God and Jesus and Paul well understood that there is no being healed of
a sin nature without first admitting that it is real and present. If there is a ‘real and present danger’ we all
need to be aware of and terrified of, it is this: the human nature is fractured
and produces bad fruit. Most parents
(and teachers) understand they don’t have to teach children bad behaviour
(unrighteousness); but they do have to teach good behaviour (righteousness). And it is not a matter of weighing scales with
good on one side and bad on the other and hoping the good outweighs the bad. Sin comes from a sinful nature.
Speaking the truth
God is more concerned about the sin nature problem; while we’re more concerned about appearances and sins (acts), while excusing the sin tree by insisting that people can’t – don’t! – change: ‘once a _____; always a _____. So, as a loving parent, God insists that we know and experience the truth – the truth about ourselves and the truth about His love and mercy.
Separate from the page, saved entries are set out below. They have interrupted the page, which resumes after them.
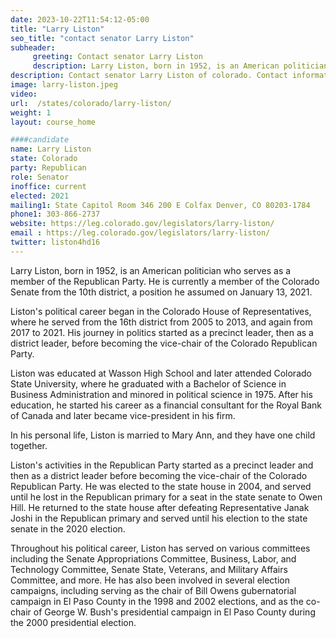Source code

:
 ```yaml
---
date: 2023-10-22T11:54:12-05:00
title: "Larry Liston"
seo_title: "contact senator Larry Liston"
subheader:
     greeting: Contact senator Larry Liston
     description: Larry Liston, born in 1952, is an American politician who serves as a member of the Republican Party. He is currently a member of the Colorado Senate from the 10th district, a position he assumed on January 13, 2021.
description: Contact senator Larry Liston of colorado. Contact information for Larry Liston includes email address, phone number, and mailing address.
image: larry-liston.jpeg
video:
url:  /states/colorado/larry-liston/
weight: 1
layout: course_home

####candidate
name: Larry Liston
state: Colorado
party: Republican
role: Senator
inoffice: current
elected: 2021
mailing1: State Capitol Room 346 200 E Colfax Denver, CO 80203-1784
phone1: 303-866-2737
website: https://leg.colorado.gov/legislators/larry-liston/
email : https://leg.colorado.gov/legislators/larry-liston/
twitter: liston4hd16
---
```


Larry Liston, born in 1952, is an American politician who serves as a member of the Republican Party. He is currently a member of the Colorado Senate from the 10th district, a position he assumed on January 13, 2021.

Liston's political career began in the Colorado House of Representatives, where he served from the 16th district from 2005 to 2013, and again from 2017 to 2021. His journey in politics started as a precinct leader, then as a district leader, before becoming the vice-chair of the Colorado Republican Party.

Liston was educated at Wasson High School and later attended Colorado State University, where he graduated with a Bachelor of Science in Business Administration and minored in political science in 1975. After his education, he started his career as a financial consultant for the Royal Bank of Canada and later became vice-president in his firm.

In his personal life, Liston is married to Mary Ann, and they have one child together.

Liston's activities in the Republican Party started as a precinct leader and then as a district leader before becoming the vice-chair of the Colorado Republican Party. He was elected to the state house in 2004, and served until he lost in the Republican primary for a seat in the state senate to Owen Hill. He returned to the state house after defeating Representative Janak Joshi in the Republican primary and served until his election to the state senate in the 2020 election.

Throughout his political career, Liston has served on various committees including the Senate Appropriations Committee, Business, Labor, and Technology Committee, Senate State, Veterans, and Military Affairs Committee, and more. He has also been involved in several election campaigns, including serving as the chair of Bill Owens gubernatorial campaign in El Paso County in the 1998 and 2002 elections, and as the co-chair of George W. Bush's presidential campaign in El Paso County during the 2000 presidential election.
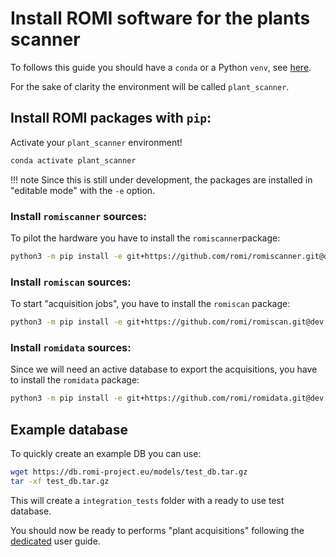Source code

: Install ROMI software for the plants scanner
============================================

To follows this guide you should have a `conda` or a Python `venv`, see [here](create_env.md).

For the sake of clarity the environment will be called `plant_scanner`.


## Install ROMI packages with `pip`:

Activate your `plant_scanner` environment!
```bash
conda activate plant_scanner
```

!!! note
    Since this is still under development, the packages are installed in "editable mode" with the `-e` option.

### Install `romiscanner` sources:
To pilot the hardware you have to install the `romiscanner`package:
```bash
python3 -m pip install -e git+https://github.com/romi/romiscanner.git@dev
```

### Install `romiscan` sources:
To start "acquisition jobs", you have to install the `romiscan` package:
```bash
python3 -m pip install -e git+https://github.com/romi/romiscan.git@dev
```

### Install `romidata` sources:
Since we will need an active database to export the acquisitions, you have to install the `romidata` package:
```bash
python3 -m pip install -e git+https://github.com/romi/romidata.git@dev
```

## Example database
To quickly create an example DB you can use:
```bash
wget https://db.romi-project.eu/models/test_db.tar.gz
tar -xf test_db.tar.gz
```
This will create a `integration_tests` folder with a ready to use test database. 

You should now be ready to performs "plant acquisitions" following the [dedicated](../how_to/reconstruct_scan.md) user guide.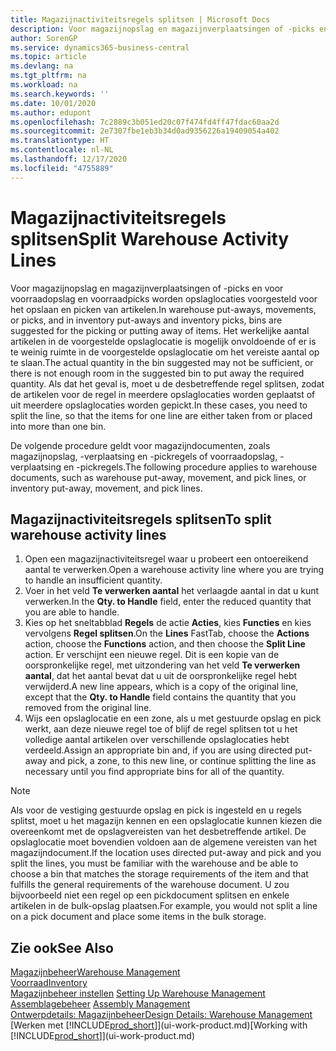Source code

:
 ```yaml
---
title: Magazijnactiviteitsregels splitsen | Microsoft Docs
description: Voor magazijnopslag en magazijnverplaatsingen of -picks en voor voorraadopslag en voorraadpicks worden opslaglocaties voorgesteld voor het opslaan en picken van artikelen. Het werkelijke aantal artikelen in de voorgestelde opslaglocatie is mogelijk onvoldoende of er is te weinig ruimte in de voorgestelde opslaglocatie om het vereiste aantal op te slaan. Als dat het geval is, moet u de desbetreffende regel splitsen, zodat de artikelen voor de regel in meerdere opslaglocaties worden geplaatst of uit meerdere opslaglocaties worden gepickt.
author: SorenGP
ms.service: dynamics365-business-central
ms.topic: article
ms.devlang: na
ms.tgt_pltfrm: na
ms.workload: na
ms.search.keywords: ''
ms.date: 10/01/2020
ms.author: edupont
ms.openlocfilehash: 7c2889c3b051ed20c07f474fd4ff47fdac60aa2d
ms.sourcegitcommit: 2e7307fbe1eb3b34d0ad9356226a19409054a402
ms.translationtype: HT
ms.contentlocale: nl-NL
ms.lasthandoff: 12/17/2020
ms.locfileid: "4755889"
---
```

# <a name="split-warehouse-activity-lines"></a><span data-ttu-id="853e0-105">Magazijnactiviteitsregels splitsen</span><span class="sxs-lookup"><span data-stu-id="853e0-105">Split Warehouse Activity Lines</span></span>
<span data-ttu-id="853e0-106">Voor magazijnopslag en magazijnverplaatsingen of -picks en voor voorraadopslag en voorraadpicks worden opslaglocaties voorgesteld voor het opslaan en picken van artikelen.</span><span class="sxs-lookup"><span data-stu-id="853e0-106">In warehouse put-aways, movements, or picks, and in inventory put-aways and inventory picks, bins are suggested for the picking or putting away of items.</span></span> <span data-ttu-id="853e0-107">Het werkelijke aantal artikelen in de voorgestelde opslaglocatie is mogelijk onvoldoende of er is te weinig ruimte in de voorgestelde opslaglocatie om het vereiste aantal op te slaan.</span><span class="sxs-lookup"><span data-stu-id="853e0-107">The actual quantity in the bin suggested may not be sufficient, or there is not enough room in the suggested bin to put away the required quantity.</span></span> <span data-ttu-id="853e0-108">Als dat het geval is, moet u de desbetreffende regel splitsen, zodat de artikelen voor de regel in meerdere opslaglocaties worden geplaatst of uit meerdere opslaglocaties worden gepickt.</span><span class="sxs-lookup"><span data-stu-id="853e0-108">In these cases, you need to split the line, so that the items for one line are either taken from or placed into more than one bin.</span></span>  

<span data-ttu-id="853e0-109">De volgende procedure geldt voor magazijndocumenten, zoals magazijnopslag, -verplaatsing en -pickregels of voorraadopslag, -verplaatsing en -pickregels.</span><span class="sxs-lookup"><span data-stu-id="853e0-109">The following procedure applies to warehouse documents, such as warehouse put-away, movement, and pick lines, or inventory put-away, movement, and pick lines.</span></span>  

## <a name="to-split-warehouse-activity-lines"></a><span data-ttu-id="853e0-110">Magazijnactiviteitsregels splitsen</span><span class="sxs-lookup"><span data-stu-id="853e0-110">To split warehouse activity lines</span></span>  
1.  <span data-ttu-id="853e0-111">Open een magazijnactiviteitsregel waar u probeert een ontoereikend aantal te verwerken.</span><span class="sxs-lookup"><span data-stu-id="853e0-111">Open a warehouse activity line where you are trying to handle an insufficient quantity.</span></span>  
2.  <span data-ttu-id="853e0-112">Voer in het veld **Te verwerken aantal** het verlaagde aantal in dat u kunt verwerken.</span><span class="sxs-lookup"><span data-stu-id="853e0-112">In the **Qty. to Handle** field, enter the reduced quantity that you are able to handle.</span></span>  
3.  <span data-ttu-id="853e0-113">Kies op het sneltabblad **Regels** de actie **Acties**, kies **Functies** en kies vervolgens **Regel splitsen**.</span><span class="sxs-lookup"><span data-stu-id="853e0-113">On the **Lines** FastTab, choose the **Actions** action, choose the **Functions** action, and then choose the **Split Line** action.</span></span> <span data-ttu-id="853e0-114">Er verschijnt een nieuwe regel. Dit is een kopie van de oorspronkelijke regel, met uitzondering van het veld **Te verwerken aantal**, dat het aantal bevat dat u uit de oorspronkelijke regel hebt verwijderd.</span><span class="sxs-lookup"><span data-stu-id="853e0-114">A new line appears, which is a copy of the original line, except that the **Qty. to Handle** field contains the quantity that you removed from the original line.</span></span>  
4.  <span data-ttu-id="853e0-115">Wijs een opslaglocatie en een zone, als u met gestuurde opslag en pick werkt, aan deze nieuwe regel toe of blijf de regel splitsen tot u het volledige aantal artikelen over verschillende opslaglocaties hebt verdeeld.</span><span class="sxs-lookup"><span data-stu-id="853e0-115">Assign an appropriate bin and, if you are using directed put-away and pick, a zone, to this new line, or continue splitting the line as necessary until you find appropriate bins for all of the quantity.</span></span>  

> [!NOTE]  
>  <span data-ttu-id="853e0-116">Als voor de vestiging gestuurde opslag en pick is ingesteld en u regels splitst, moet u het magazijn kennen en een opslaglocatie kunnen kiezen die overeenkomt met de opslagvereisten van het desbetreffende artikel. De opslaglocatie moet bovendien voldoen aan de algemene vereisten van het magazijndocument.</span><span class="sxs-lookup"><span data-stu-id="853e0-116">If the location uses directed put-away and pick and you split the lines, you must be familiar with the warehouse and be able to choose a bin that matches the storage requirements of the item and that fulfills the general requirements of the warehouse document.</span></span> <span data-ttu-id="853e0-117">U zou bijvoorbeeld niet een regel op een pickdocument splitsen en enkele artikelen in de bulk-opslag plaatsen.</span><span class="sxs-lookup"><span data-stu-id="853e0-117">For example, you would not split a line on a pick document and place some items in the bulk storage.</span></span>  

## <a name="see-also"></a><span data-ttu-id="853e0-118">Zie ook</span><span class="sxs-lookup"><span data-stu-id="853e0-118">See Also</span></span>  
[<span data-ttu-id="853e0-119">Magazijnbeheer</span><span class="sxs-lookup"><span data-stu-id="853e0-119">Warehouse Management</span></span>](warehouse-manage-warehouse.md)  
[<span data-ttu-id="853e0-120">Voorraad</span><span class="sxs-lookup"><span data-stu-id="853e0-120">Inventory</span></span>](inventory-manage-inventory.md)  
<span data-ttu-id="853e0-121">[Magazijnbeheer instellen](warehouse-setup-warehouse.md)   </span><span class="sxs-lookup"><span data-stu-id="853e0-121">[Setting Up Warehouse Management](warehouse-setup-warehouse.md)   </span></span>  
<span data-ttu-id="853e0-122">[Assemblagebeheer](assembly-assemble-items.md)  </span><span class="sxs-lookup"><span data-stu-id="853e0-122">[Assembly Management](assembly-assemble-items.md)  </span></span>  
[<span data-ttu-id="853e0-123">Ontwerpdetails: Magazijnbeheer</span><span class="sxs-lookup"><span data-stu-id="853e0-123">Design Details: Warehouse Management</span></span>](design-details-warehouse-management.md)  
<span data-ttu-id="853e0-124">[Werken met [!INCLUDE[prod_short](includes/prod_short.md)]](ui-work-product.md)</span><span class="sxs-lookup"><span data-stu-id="853e0-124">[Working with [!INCLUDE[prod_short](includes/prod_short.md)]](ui-work-product.md)</span></span>
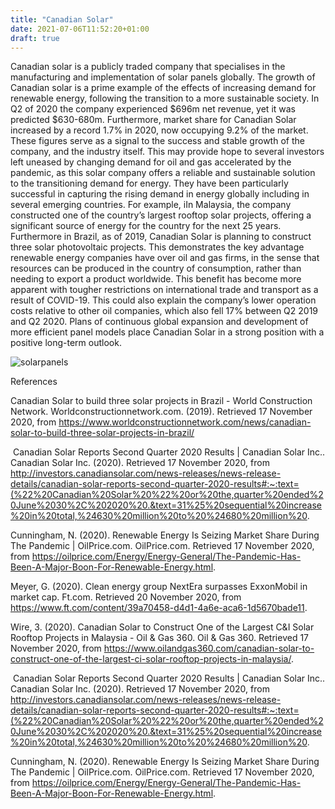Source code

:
 ```yaml
---
title: "Canadian Solar"
date: 2021-07-06T11:52:20+01:00
draft: true
---
```


Canadian solar is a publicly traded company that specialises in the manufacturing and implementation of solar panels globally. The growth of Canadian solar is a prime example of the effects of increasing demand for renewable energy, following the transition to a more sustainable society. In Q2 of 2020 the company experienced $696m net revenue, yet it was predicted $630-680m. Furthermore, market share for Canadian Solar increased by a record 1.7% in 2020, now occupying 9.2% of the market. These figures serve as a signal to the success and stable growth of the company, and the industry itself. This may provide hope to several investors left uneased by changing demand for oil and gas accelerated by the pandemic, as this solar company offers a reliable and sustainable solution to the transitioning demand for energy. They have been particularly successful in capturing the rising demand in energy globally including in several emerging countries. For example, iIn Malaysia, the company constructed one of the country’s largest rooftop solar projects, offering a significant source of energy for the country for the next 25 years. Furthermore in Brazil, as of 2019, Canadian Solar is planning to construct three solar photovoltaic projects. This demonstrates the key advantage renewable energy companies have over oil and gas firms, in the sense that resources can be produced in the country of consumption, rather than needing to export a product worldwide. This benefit has become more apparent with tougher restrictions on international trade and transport as a result of COVID-19. This could also explain the company’s lower operation costs relative to other oil companies, which also fell 17% between Q2 2019 and Q2 2020. Plans of continuous global expansion and development of more efficient panel models place Canadian Solar in a strong position with a positive long-term outlook. 

![solarpanels](/solarpanels.jpg)

References 

Canadian Solar to build three solar projects in Brazil - World Construction Network. Worldconstructionnetwork.com. (2019). Retrieved 17 November 2020, from https://www.worldconstructionnetwork.com/news/canadian-solar-to-build-three-solar-projects-in-brazil/

 Canadian Solar Reports Second Quarter 2020 Results | Canadian Solar Inc.. Canadian Solar Inc. (2020). Retrieved 17 November 2020, from http://investors.canadiansolar.com/news-releases/news-release-details/canadian-solar-reports-second-quarter-2020-results#:~:text=(%22%20Canadian%20Solar%20%22%20or%20the,quarter%20ended%20June%2030%2C%202020%20.&text=31%25%20sequential%20increase%20in%20total,%24630%20million%20to%20%24680%20million%20.

Cunningham, N. (2020). Renewable Energy Is Seizing Market Share During The Pandemic | OilPrice.com. OilPrice.com. Retrieved 17 November 2020, from https://oilprice.com/Energy/Energy-General/The-Pandemic-Has-Been-A-Major-Boon-For-Renewable-Energy.html.

Meyer, G. (2020). Clean energy group NextEra surpasses ExxonMobil in market cap. Ft.com. Retrieved 20 November 2020, from https://www.ft.com/content/39a70458-d4d1-4a6e-aca6-1d5670bade11.

Wire, 3. (2020). Canadian Solar to Construct One of the Largest C&I Solar Rooftop Projects in Malaysia - Oil & Gas 360. Oil & Gas 360. Retrieved 17 November 2020, from https://www.oilandgas360.com/canadian-solar-to-construct-one-of-the-largest-ci-solar-rooftop-projects-in-malaysia/.

 Canadian Solar Reports Second Quarter 2020 Results | Canadian Solar Inc.. Canadian Solar Inc. (2020). Retrieved 17 November 2020, from http://investors.canadiansolar.com/news-releases/news-release-details/canadian-solar-reports-second-quarter-2020-results#:~:text=(%22%20Canadian%20Solar%20%22%20or%20the,quarter%20ended%20June%2030%2C%202020%20.&text=31%25%20sequential%20increase%20in%20total,%24630%20million%20to%20%24680%20million%20.

Cunningham, N. (2020). Renewable Energy Is Seizing Market Share During The Pandemic | OilPrice.com. OilPrice.com. Retrieved 17 November 2020, from https://oilprice.com/Energy/Energy-General/The-Pandemic-Has-Been-A-Major-Boon-For-Renewable-Energy.html.
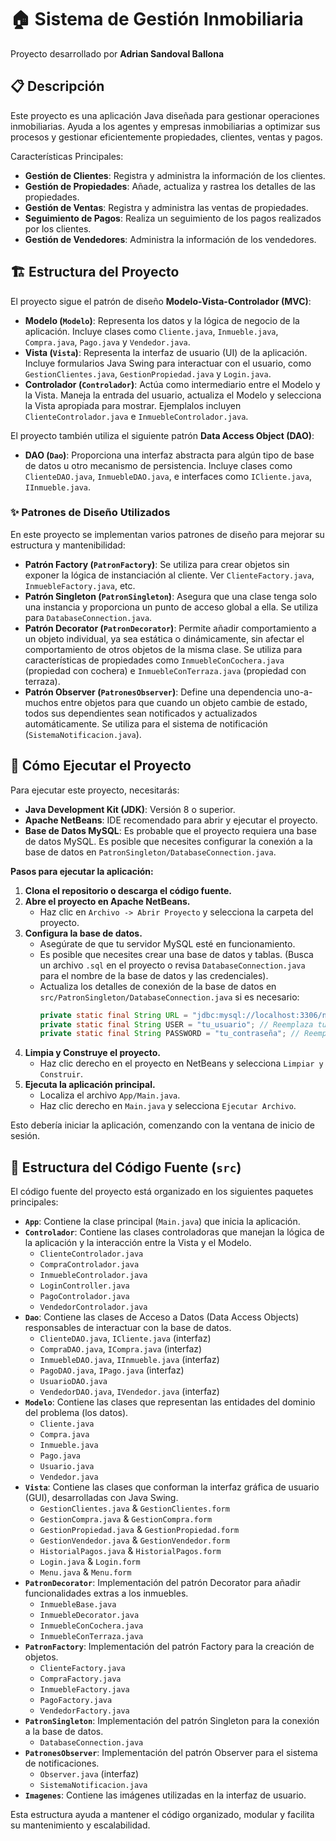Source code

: # 🏠 Sistema de Gestión Inmobiliaria

Proyecto desarrollado por **Adrian Sandoval Ballona**

## 📋 Descripción

Este proyecto es una aplicación Java diseñada para gestionar operaciones inmobiliarias. Ayuda a los agentes y empresas inmobiliarias a optimizar 
sus procesos y gestionar eficientemente propiedades, clientes, ventas y pagos.

Características Principales:
- **Gestión de Clientes**: Registra y administra la información de los clientes.
- **Gestión de Propiedades**: Añade, actualiza y rastrea los detalles de las propiedades.
- **Gestión de Ventas**: Registra y administra las ventas de propiedades.
- **Seguimiento de Pagos**: Realiza un seguimiento de los pagos realizados por los clientes.
- **Gestión de Vendedores**: Administra la información de los vendedores.

## 🏗️ Estructura del Proyecto

El proyecto sigue el patrón de diseño **Modelo-Vista-Controlador (MVC)**:

- **Modelo (`Modelo`)**: Representa los datos y la lógica de negocio de la aplicación. Incluye clases como `Cliente.java`, `Inmueble.java`, `Compra.java`, `Pago.java` y `Vendedor.java`.
- **Vista (`Vista`)**: Representa la interfaz de usuario (UI) de la aplicación. Incluye formularios Java Swing para interactuar con el usuario, como `GestionClientes.java`, `GestionPropiedad.java` y `Login.java`.
- **Controlador (`Controlador`)**: Actúa como intermediario entre el Modelo y la Vista. Maneja la entrada del usuario, actualiza el Modelo y selecciona la Vista apropiada para mostrar. Ejemplalos incluyen `ClienteControlador.java` e `InmuebleControlador.java`.

El proyecto también utiliza el siguiente patrón **Data Access Object (DAO)**:

- **DAO (`Dao`)**: Proporciona una interfaz abstracta para algún tipo de base de datos u otro mecanismo de persistencia. Incluye clases como `ClienteDAO.java`, `InmuebleDAO.java`, e interfaces como `ICliente.java`, `IInmueble.java`.

### ✨ Patrones de Diseño Utilizados

En este proyecto se implementan varios patrones de diseño para mejorar su estructura y mantenibilidad:

- **Patrón Factory (`PatronFactory`)**: Se utiliza para crear objetos sin exponer la lógica de instanciación al cliente. Ver `ClienteFactory.java`, `InmuebleFactory.java`, etc.
- **Patrón Singleton (`PatronSingleton`)**: Asegura que una clase tenga solo una instancia y proporciona un punto de acceso global a ella. Se utiliza para `DatabaseConnection.java`.
- **Patrón Decorator (`PatronDecorator`)**: Permite añadir comportamiento a un objeto individual, ya sea estática o dinámicamente, sin afectar el comportamiento de otros objetos de la misma clase. Se utiliza para características de propiedades como `InmuebleConCochera.java` (propiedad con cochera) e `InmuebleConTerraza.java` (propiedad con terraza).
- **Patrón Observer (`PatronesObserver`)**: Define una dependencia uno-a-muchos entre objetos para que cuando un objeto cambie de estado, todos sus dependientes sean notificados y actualizados automáticamente. Se utiliza para el sistema de notificación (`SistemaNotificacion.java`).

## 🚀 Cómo Ejecutar el Proyecto

Para ejecutar este proyecto, necesitarás:

- **Java Development Kit (JDK)**: Versión 8 o superior.
- **Apache NetBeans**: IDE recomendado para abrir y ejecutar el proyecto.
- **Base de Datos MySQL**: Es probable que el proyecto requiera una base de datos MySQL. Es posible que necesites configurar la conexión a la base de datos en `PatronSingleton/DatabaseConnection.java`.

**Pasos para ejecutar la aplicación:**

1.  **Clona el repositorio o descarga el código fuente.**
2.  **Abre el proyecto en Apache NetBeans.**
    - Haz clic en `Archivo -> Abrir Proyecto` y selecciona la carpeta del proyecto.
3.  **Configura la base de datos.**
    - Asegúrate de que tu servidor MySQL esté en funcionamiento.
    - Es posible que necesites crear una base de datos y tablas. (Busca un archivo `.sql` en el proyecto o revisa `DatabaseConnection.java` para el nombre de la base de datos y las credenciales).
    - Actualiza los detalles de conexión de la base de datos en `src/PatronSingleton/DatabaseConnection.java` si es necesario:
      ```java
      private static final String URL = "jdbc:mysql://localhost:3306/nombre_de_tu_base_de_datos"; // Reemplaza nombre_de_tu_base_de_datos
      private static final String USER = "tu_usuario"; // Reemplaza tu_usuario
      private static final String PASSWORD = "tu_contraseña"; // Reemplaza tu_contraseña
      ```
4.  **Limpia y Construye el proyecto.**
    - Haz clic derecho en el proyecto en NetBeans y selecciona `Limpiar y Construir`.
5.  **Ejecuta la aplicación principal.**
    - Localiza el archivo `App/Main.java`.
    - Haz clic derecho en `Main.java` y selecciona `Ejecutar Archivo`.

Esto debería iniciar la aplicación, comenzando con la ventana de inicio de sesión.

## 📂 Estructura del Código Fuente (`src`)

El código fuente del proyecto está organizado en los siguientes paquetes principales:

- **`App`**: Contiene la clase principal (`Main.java`) que inicia la aplicación.
- **`Controlador`**: Contiene las clases controladoras que manejan la lógica de la aplicación y la interacción entre la Vista y el Modelo.
    - `ClienteControlador.java`
    - `CompraControlador.java`
    - `InmuebleControlador.java`
    - `LoginController.java`
    - `PagoControlador.java`
    - `VendedorControlador.java`
- **`Dao`**: Contiene las clases de Acceso a Datos (Data Access Objects) responsables de interactuar con la base de datos.
    - `ClienteDAO.java`, `ICliente.java` (interfaz)
    - `CompraDAO.java`, `ICompra.java` (interfaz)
    - `InmuebleDAO.java`, `IInmueble.java` (interfaz)
    - `PagoDAO.java`, `IPago.java` (interfaz)
    - `UsuarioDAO.java`
    - `VendedorDAO.java`, `IVendedor.java` (interfaz)
- **`Modelo`**: Contiene las clases que representan las entidades del dominio del problema (los datos).
    - `Cliente.java`
    - `Compra.java`
    - `Inmueble.java`
    - `Pago.java`
    - `Usuario.java`
    - `Vendedor.java`
- **`Vista`**: Contiene las clases que conforman la interfaz gráfica de usuario (GUI), desarrolladas con Java Swing.
    - `GestionClientes.java` & `GestionClientes.form`
    - `GestionCompra.java` & `GestionCompra.form`
    - `GestionPropiedad.java` & `GestionPropiedad.form`
    - `GestionVendedor.java` & `GestionVendedor.form`
    - `HistorialPagos.java` & `HistorialPagos.form`
    - `Login.java` & `Login.form`
    - `Menu.java` & `Menu.form`
- **`PatronDecorator`**: Implementación del patrón Decorator para añadir funcionalidades extras a los inmuebles.
    - `InmuebleBase.java`
    - `InmuebleDecorator.java`
    - `InmuebleConCochera.java`
    - `InmuebleConTerraza.java`
- **`PatronFactory`**: Implementación del patrón Factory para la creación de objetos.
    - `ClienteFactory.java`
    - `CompraFactory.java`
    - `InmuebleFactory.java`
    - `PagoFactory.java`
    - `VendedorFactory.java`
- **`PatronSingleton`**: Implementación del patrón Singleton para la conexión a la base de datos.
    - `DatabaseConnection.java`
- **`PatronesObserver`**: Implementación del patrón Observer para el sistema de notificaciones.
    - `Observer.java` (interfaz)
    - `SistemaNotificacion.java`
- **`Imagenes`**: Contiene las imágenes utilizadas en la interfaz de usuario.

Esta estructura ayuda a mantener el código organizado, modular y facilita su mantenimiento y escalabilidad.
So... In God’s eyes, ‘we all’ have been “consigned to disobedience” so that His mercy can reach ‘us all’. God doesn’t play favourites; His mercy is wide open to all who will own up to the sin nature within them that produces the sins in their lives – and who will act like the younger son in the story Jesus told in the gospel by Luke, chapter 15:
“When he came to his senses, he said, ‘How many of my father’s hired men have food to spare, and here I am starving to death! I will set out and go back to my father and say to him: Father, I have sinned against heaven and against you. I am no longer worthy to be called your son; make me like one of your hired men.’ So he got up and went to his father.”
If we can find the humility to put ourselves on the same page as God – to agree with His assessment of us – that is a true ‘new beginning’! Hubris is doing the precise opposite.
“But while he was still a long way off, his father saw him and was filled with compassion for him; he ran to his son, threw his arms around him and kissed him. The son said to him, ‘Father, I have sinned against heaven and against you. I am no longer worthy to be called your son. ‘But the father said to his servants, ‘Quick! Bring the best robe and put it on him. Put a ring on his finger and sandals on his feet. Bring the fattened calf and kill it. Let’s have a feast and celebrate. For this son of mine was dead and is alive again; he was lost and is found.’ So they began to celebrate.”
Typically, christians don’t like God’s strategy: we want to punish ‘bad behaviour’ and deprive fellow-humans of grace, until they learn their ‘lesson’ – or maybe not at all. Yet it is the very definition of grace that it cannot be earned – only given and received.